EOL’s abundance of patents does not indicate the ease of obtaining one, which is no trivial task. Walk into EOL engineer Scott Spuler’s office, and you’re greeted by a warm smile, an impressive electric bicycle, and his patents mounted low on the wall with Spuler’s name and meticulous drawings etched in metal. All of his patents are related to remote sensing, so he knows something about the process of obtaining a patent at UCAR. “It’s not a lot different from writing a peer-reviewed journal article,” said Spuler. “But different in that you focus more on the process and how you make it work.” Patenting original work begins with an invention disclosure, which includes writing up the technological part of the software, technique, or physical invention. Then, the inventor must work with a lawyer at UCAR’s Office of General Counsel to broadly cover what the invention does, find if others have done it, and have pictures drawn (no color allowed). Once a patent application is submitted, a patent examiner performs his or her own check to see if other inventions have any overlapping claims of the patent in question. If so, it is sent back for revision, often multiple times.
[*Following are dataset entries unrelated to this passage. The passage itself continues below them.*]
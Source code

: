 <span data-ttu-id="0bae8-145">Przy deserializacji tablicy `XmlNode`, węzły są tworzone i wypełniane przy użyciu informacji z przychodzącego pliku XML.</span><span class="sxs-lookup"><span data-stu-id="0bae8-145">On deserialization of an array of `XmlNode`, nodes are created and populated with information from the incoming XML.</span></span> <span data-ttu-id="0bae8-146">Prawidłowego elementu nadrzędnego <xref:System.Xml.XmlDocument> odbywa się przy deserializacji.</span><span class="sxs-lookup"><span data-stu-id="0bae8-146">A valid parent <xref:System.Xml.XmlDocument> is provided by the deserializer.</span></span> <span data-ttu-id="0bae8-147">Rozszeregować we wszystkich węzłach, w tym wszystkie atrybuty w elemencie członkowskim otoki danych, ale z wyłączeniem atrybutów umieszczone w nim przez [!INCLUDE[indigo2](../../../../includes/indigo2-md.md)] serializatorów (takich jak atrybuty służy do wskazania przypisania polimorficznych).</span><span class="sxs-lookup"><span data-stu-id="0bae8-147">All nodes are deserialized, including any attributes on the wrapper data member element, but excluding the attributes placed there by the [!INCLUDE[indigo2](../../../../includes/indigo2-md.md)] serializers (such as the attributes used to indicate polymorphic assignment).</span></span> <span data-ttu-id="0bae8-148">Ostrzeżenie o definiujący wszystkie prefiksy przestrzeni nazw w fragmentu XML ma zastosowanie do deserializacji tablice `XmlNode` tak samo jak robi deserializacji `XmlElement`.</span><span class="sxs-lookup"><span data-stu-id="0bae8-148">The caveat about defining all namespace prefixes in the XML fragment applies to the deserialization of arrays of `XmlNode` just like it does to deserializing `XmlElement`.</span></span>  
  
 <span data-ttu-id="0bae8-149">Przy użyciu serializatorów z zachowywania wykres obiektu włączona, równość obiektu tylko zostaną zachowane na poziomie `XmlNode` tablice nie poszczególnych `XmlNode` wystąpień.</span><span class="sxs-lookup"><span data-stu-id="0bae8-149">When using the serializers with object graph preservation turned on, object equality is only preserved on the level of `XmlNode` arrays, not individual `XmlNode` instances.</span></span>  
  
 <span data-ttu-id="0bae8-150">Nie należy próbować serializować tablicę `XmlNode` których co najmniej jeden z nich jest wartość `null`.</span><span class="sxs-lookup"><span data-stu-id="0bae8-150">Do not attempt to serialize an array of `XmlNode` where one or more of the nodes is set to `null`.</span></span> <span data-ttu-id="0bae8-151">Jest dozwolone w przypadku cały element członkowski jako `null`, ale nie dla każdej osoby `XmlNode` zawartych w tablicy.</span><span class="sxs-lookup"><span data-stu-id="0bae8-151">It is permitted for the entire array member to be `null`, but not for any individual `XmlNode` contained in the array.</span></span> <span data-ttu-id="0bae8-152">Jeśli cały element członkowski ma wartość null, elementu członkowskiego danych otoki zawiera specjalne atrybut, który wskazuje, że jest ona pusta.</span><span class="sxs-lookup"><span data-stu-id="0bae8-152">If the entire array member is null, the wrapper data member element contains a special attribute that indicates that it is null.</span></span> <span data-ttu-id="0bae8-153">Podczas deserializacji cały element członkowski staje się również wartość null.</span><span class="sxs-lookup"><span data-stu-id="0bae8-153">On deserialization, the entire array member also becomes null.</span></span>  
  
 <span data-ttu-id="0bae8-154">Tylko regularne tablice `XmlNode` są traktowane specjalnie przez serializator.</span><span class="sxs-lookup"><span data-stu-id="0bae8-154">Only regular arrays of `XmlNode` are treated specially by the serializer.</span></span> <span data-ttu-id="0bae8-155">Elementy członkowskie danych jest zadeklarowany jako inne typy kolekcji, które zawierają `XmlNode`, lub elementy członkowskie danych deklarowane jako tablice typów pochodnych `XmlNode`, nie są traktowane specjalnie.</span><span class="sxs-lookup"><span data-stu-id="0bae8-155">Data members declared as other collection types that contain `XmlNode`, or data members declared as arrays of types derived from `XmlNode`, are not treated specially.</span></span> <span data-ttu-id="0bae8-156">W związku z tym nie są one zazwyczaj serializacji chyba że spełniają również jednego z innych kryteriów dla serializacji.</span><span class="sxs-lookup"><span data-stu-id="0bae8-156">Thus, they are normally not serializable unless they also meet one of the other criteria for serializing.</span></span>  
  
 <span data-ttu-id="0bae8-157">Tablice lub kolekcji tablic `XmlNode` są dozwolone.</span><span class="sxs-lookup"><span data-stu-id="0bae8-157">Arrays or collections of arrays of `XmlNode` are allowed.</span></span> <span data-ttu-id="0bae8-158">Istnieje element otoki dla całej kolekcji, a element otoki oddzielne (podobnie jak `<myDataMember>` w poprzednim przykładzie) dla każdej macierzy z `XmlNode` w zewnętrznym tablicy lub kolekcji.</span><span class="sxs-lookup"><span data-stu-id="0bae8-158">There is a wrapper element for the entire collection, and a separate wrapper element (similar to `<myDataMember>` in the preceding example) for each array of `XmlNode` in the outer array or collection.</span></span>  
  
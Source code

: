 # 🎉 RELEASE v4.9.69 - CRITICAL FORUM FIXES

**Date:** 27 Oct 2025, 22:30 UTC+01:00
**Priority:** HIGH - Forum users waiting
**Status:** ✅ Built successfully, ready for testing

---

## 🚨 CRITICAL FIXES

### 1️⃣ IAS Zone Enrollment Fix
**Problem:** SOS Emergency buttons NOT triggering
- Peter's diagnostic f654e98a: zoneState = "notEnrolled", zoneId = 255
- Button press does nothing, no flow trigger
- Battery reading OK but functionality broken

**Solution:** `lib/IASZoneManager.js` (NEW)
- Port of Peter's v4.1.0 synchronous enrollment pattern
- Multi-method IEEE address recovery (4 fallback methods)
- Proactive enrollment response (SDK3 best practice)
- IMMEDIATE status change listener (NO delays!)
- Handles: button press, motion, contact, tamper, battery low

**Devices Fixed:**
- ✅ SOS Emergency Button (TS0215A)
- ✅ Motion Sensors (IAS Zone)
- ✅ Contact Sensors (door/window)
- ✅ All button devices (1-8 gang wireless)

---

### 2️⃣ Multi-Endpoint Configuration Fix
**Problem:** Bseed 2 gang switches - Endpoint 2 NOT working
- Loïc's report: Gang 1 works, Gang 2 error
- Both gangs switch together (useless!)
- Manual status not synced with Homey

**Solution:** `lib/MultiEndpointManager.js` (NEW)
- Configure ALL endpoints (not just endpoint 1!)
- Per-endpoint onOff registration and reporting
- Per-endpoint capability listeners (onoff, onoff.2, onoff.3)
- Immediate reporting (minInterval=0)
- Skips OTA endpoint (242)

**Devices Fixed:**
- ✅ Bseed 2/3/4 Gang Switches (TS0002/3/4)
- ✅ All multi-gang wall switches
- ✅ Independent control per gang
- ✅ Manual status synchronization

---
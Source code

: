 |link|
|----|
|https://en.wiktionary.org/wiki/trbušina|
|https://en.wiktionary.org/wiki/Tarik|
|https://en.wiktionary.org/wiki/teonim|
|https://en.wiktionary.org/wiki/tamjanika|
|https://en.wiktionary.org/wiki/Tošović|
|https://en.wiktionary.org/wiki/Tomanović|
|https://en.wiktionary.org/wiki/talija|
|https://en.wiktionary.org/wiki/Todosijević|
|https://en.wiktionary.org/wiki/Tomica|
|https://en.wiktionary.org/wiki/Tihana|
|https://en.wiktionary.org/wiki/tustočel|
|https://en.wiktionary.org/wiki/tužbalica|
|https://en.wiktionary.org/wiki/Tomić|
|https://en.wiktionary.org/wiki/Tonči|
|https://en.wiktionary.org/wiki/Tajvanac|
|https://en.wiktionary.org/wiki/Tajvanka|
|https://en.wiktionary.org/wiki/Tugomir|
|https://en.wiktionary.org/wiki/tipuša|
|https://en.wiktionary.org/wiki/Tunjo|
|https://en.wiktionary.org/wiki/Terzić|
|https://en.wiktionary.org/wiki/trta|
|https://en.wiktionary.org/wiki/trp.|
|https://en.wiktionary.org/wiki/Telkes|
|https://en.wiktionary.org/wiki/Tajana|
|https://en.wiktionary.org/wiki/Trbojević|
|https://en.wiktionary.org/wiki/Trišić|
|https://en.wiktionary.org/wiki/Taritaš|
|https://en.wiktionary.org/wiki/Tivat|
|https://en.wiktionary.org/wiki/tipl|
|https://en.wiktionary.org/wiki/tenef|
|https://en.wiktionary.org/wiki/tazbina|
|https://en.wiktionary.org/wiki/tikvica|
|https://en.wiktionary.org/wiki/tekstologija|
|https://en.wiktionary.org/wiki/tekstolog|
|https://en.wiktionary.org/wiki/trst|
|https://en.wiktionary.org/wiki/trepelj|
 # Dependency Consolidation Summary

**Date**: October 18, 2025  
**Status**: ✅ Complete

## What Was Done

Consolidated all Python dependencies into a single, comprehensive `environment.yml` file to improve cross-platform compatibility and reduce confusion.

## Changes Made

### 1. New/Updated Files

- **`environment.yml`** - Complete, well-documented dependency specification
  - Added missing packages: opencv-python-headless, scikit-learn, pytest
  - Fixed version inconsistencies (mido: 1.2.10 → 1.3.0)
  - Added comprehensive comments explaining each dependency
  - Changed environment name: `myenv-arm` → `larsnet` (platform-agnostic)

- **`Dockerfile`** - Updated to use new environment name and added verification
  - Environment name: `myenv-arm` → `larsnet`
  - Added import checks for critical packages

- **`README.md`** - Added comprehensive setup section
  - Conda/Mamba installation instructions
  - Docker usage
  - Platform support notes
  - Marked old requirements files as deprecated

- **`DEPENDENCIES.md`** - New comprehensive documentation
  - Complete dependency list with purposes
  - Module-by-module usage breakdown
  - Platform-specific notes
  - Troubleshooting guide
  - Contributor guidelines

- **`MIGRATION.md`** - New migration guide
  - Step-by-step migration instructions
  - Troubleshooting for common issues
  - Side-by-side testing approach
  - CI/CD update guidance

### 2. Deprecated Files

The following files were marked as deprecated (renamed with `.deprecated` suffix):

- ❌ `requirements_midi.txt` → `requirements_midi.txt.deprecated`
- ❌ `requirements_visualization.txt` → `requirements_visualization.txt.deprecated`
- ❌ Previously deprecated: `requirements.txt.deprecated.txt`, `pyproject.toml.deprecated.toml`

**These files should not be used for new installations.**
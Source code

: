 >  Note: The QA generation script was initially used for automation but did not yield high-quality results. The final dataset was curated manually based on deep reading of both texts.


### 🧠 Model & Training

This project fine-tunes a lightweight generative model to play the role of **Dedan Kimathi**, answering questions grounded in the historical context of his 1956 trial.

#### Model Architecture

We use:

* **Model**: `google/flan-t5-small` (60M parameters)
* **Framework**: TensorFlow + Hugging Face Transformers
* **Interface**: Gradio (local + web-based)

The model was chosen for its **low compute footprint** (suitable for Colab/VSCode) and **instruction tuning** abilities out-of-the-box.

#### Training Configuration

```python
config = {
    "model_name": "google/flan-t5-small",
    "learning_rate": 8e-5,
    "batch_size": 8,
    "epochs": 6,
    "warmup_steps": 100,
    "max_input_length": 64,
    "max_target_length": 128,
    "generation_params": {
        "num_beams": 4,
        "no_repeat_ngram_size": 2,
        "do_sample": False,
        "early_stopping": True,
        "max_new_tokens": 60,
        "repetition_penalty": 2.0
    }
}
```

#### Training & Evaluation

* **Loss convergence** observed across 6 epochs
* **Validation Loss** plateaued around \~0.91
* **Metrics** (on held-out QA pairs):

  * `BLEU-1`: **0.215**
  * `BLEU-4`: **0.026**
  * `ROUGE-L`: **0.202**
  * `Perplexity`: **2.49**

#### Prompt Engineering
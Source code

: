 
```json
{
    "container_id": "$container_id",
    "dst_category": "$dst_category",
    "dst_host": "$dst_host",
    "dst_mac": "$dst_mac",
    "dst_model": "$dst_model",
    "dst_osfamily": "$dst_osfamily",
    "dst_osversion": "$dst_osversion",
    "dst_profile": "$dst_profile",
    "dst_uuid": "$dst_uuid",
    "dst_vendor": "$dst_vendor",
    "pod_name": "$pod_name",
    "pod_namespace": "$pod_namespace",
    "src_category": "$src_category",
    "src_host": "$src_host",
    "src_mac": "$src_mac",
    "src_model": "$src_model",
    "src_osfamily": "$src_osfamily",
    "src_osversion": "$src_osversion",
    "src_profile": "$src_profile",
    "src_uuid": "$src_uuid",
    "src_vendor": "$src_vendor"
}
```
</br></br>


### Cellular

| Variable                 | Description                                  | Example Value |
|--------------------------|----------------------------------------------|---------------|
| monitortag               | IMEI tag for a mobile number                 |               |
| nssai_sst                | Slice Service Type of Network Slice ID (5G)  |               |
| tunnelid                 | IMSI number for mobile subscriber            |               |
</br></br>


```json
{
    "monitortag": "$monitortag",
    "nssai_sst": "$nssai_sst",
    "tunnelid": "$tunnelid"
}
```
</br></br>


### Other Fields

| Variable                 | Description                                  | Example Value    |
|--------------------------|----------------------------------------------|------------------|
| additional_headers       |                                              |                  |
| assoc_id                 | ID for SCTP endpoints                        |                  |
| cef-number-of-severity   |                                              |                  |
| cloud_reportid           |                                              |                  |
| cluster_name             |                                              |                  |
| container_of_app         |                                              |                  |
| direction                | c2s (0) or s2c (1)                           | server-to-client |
The entire process, from finishing the invention to receiving the patent, usually takes a few years.
Why Obtain a Patent?
Why do engineers and scientists at a non-profit research laboratory go through process of getting a patent? Usually, patents are obtained so that the research can continue without others claiming the technology and/or selling it rather than distributing it responsibly for the greater good of the observational science community. Another important reason for patents is the ability to efficiently transfer technology from NCAR to, for example, a commercial company. EOL’s AVAPS®, a dropsonde system that measures vertical profiles of atmospheric variables, is currently licensed to Vaisala and used by the U.S. Air Force Hurricane Hunters, the UK Met Office, and many others. This licensing can yield royalties as well. It is important to note that such technology transfer is enabled by the implementation of the Bayh-Dole Act in the 1980s, which allows a federally funded organization to pursue ownership of an invention, rather than turning that ownership over the the federal government, as was previously the case. Lastly, an invention disclosure or patent is an excellent way to show that the funding provided for a project has been fruitful - potentially leading to further funding.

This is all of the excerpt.